El gran problema es cómo hacer frente a realidades tan amargas, o si se prefiere, qué actitud personal tomar frente a ellas. ¡Porque hay que tomar una!

San Pablo, que —como creyente primero y como apóstol después— debió conocer muy bien los entresijos de la Iglesia antigua, desde Jerusalén hasta Roma, y que sufrió como pocos en sus propias carnes verdaderas campañas de desprestigio hacia su persona y su ministerio, cuando no guerras declaradas bien orquestadas por sus enemigos doctrinales y personales —no hay más que leer sus epístolas a los Corintios y a los Gálatas, por no citar sino unos ejemplos muy bien conocidos por todos los creyentes—, es el apóstol que mejores declaraciones ha legado a la Cristiandad sobre el servicio gozoso y agradecido a Dios en medio de tormentas, tempestades y auténticos tsunamis religiosos y eclesiásticos. Palabras como ¡Gracias a Dios por su don inefable! (2 Co. 9, 15); …Cristo es anunciado; y en esto me gozo y me gozaré aún (Fil. 1, 18b); Todo lo puedo en Cristo[1] que me fortalece (Fil. 4, 13); Y todo lo que hacéis, sea de palabra o de hecho, hacedlo todo en el nombre del Señor Jesús, dando gracias a Dios Padre por medio de él (Col. 3, 17); Estad siempre gozosos (1 Ts. 5, 16); o, por no cansar más al amable lector, el archiconocido Dad gracias en todo, porque esta es la voluntad de Dios para con vosotros en Cristo Jesús (1 Ts. 5, 18), nos dan la clave. Nadie podría, desde luego, acusar a San Pablo de ser un iluso, un idealista o alguien que no tuviera los pies en la tierra: los versículos mencionados se inscriben todos ellos en contextos de dificultades reales, la mayoría de las veces causadas por otros cristianos, no por judíos ni paganos. Y no era el Apóstol de los Gentiles una persona dada a buscar escapismos fáciles o a encastillarse en posturas mentales cómodas hasta que amainasen las tormentas.

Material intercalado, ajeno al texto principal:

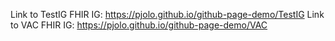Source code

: Link to TestIG FHIR IG: https://pjolo.github.io/github-page-demo/TestIG
Link to VAC FHIR IG: https://pjolo.github.io/github-page-demo/VAC
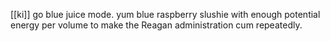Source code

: [[ki]] go blue juice mode. yum blue raspberry slushie with enough potential energy per volume to make the Reagan administration cum repeatedly.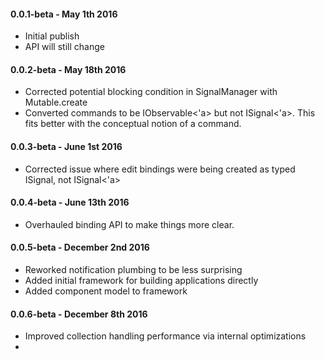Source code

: #### 0.0.1-beta - May 1th 2016
* Initial publish 
* API will still change

#### 0.0.2-beta - May 18th 2016
* Corrected potential blocking condition in SignalManager with Mutable.create
* Converted commands to be IObservable<'a> but not ISignal<'a>.  This fits better with the conceptual notion of a command.

#### 0.0.3-beta - June 1st 2016
* Corrected issue where edit bindings were being created as typed ISignal<obj>, not ISignal<'a>

#### 0.0.4-beta - June 13th 2016
* Overhauled binding API to make things more clear.

#### 0.0.5-beta - December 2nd 2016
* Reworked notification plumbing to be less surprising
* Added initial framework for building applications directly
* Added component model to framework

#### 0.0.6-beta - December 8th 2016
* Improved collection handling performance via internal optimizations
* 
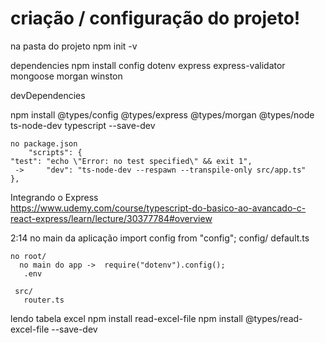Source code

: # criação / configuração do projeto!
 na pasta do projeto 
  npm init -v

  dependencies 
  npm install config dotenv express express-validator mongoose morgan winston 
  
  devDependencies
  
  npm install @types/config @types/express  @types/morgan @types/node ts-node-dev typescript --save-dev
  <!-- * o mongoose já possui seu próprio tipos  -->

	no package.json
	    "scripts": {
    "test": "echo \"Error: no test specified\" && exit 1",
	 -> 	"dev": "ts-node-dev --respawn --transpile-only src/app.ts"
    },

Integrando o Express		
   https://www.udemy.com/course/typescript-do-basico-ao-avancado-c-react-express/learn/lecture/30377784#overview

2:14 no main da aplicação import config from "config";
       config/
        default.ts
  
	no root/
	  no main do app ->  require("dotenv").config();
	   .env  
	    
	 src/
	   router.ts		


lendo tabela excel 
 npm install read-excel-file 
 npm install @types/read-excel-file --save-dev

Lo que hallamos en sus escritos, y en los de tantos otros siervos de Dios del Antiguo y del Nuevo Testamento, es una clara toma de postura frente a realidades harto complicadas surgidas en el seno del pueblo del Señor y fundamentada en una dimensión que hoy echamos en falta. La Iglesia cristiana del siglo XXI, que ha sido especialmente bendecida al vivir en una época de oportunidades como jamás se habían soñado en épocas pretéritas, denota una gran carencia, vale decir, ese espíritu de gozo y de agradecimiento reales que sus siervos consagrados debieran evidenciar a pesar de las circunstancias vividas, las frustraciones o los sinsabores.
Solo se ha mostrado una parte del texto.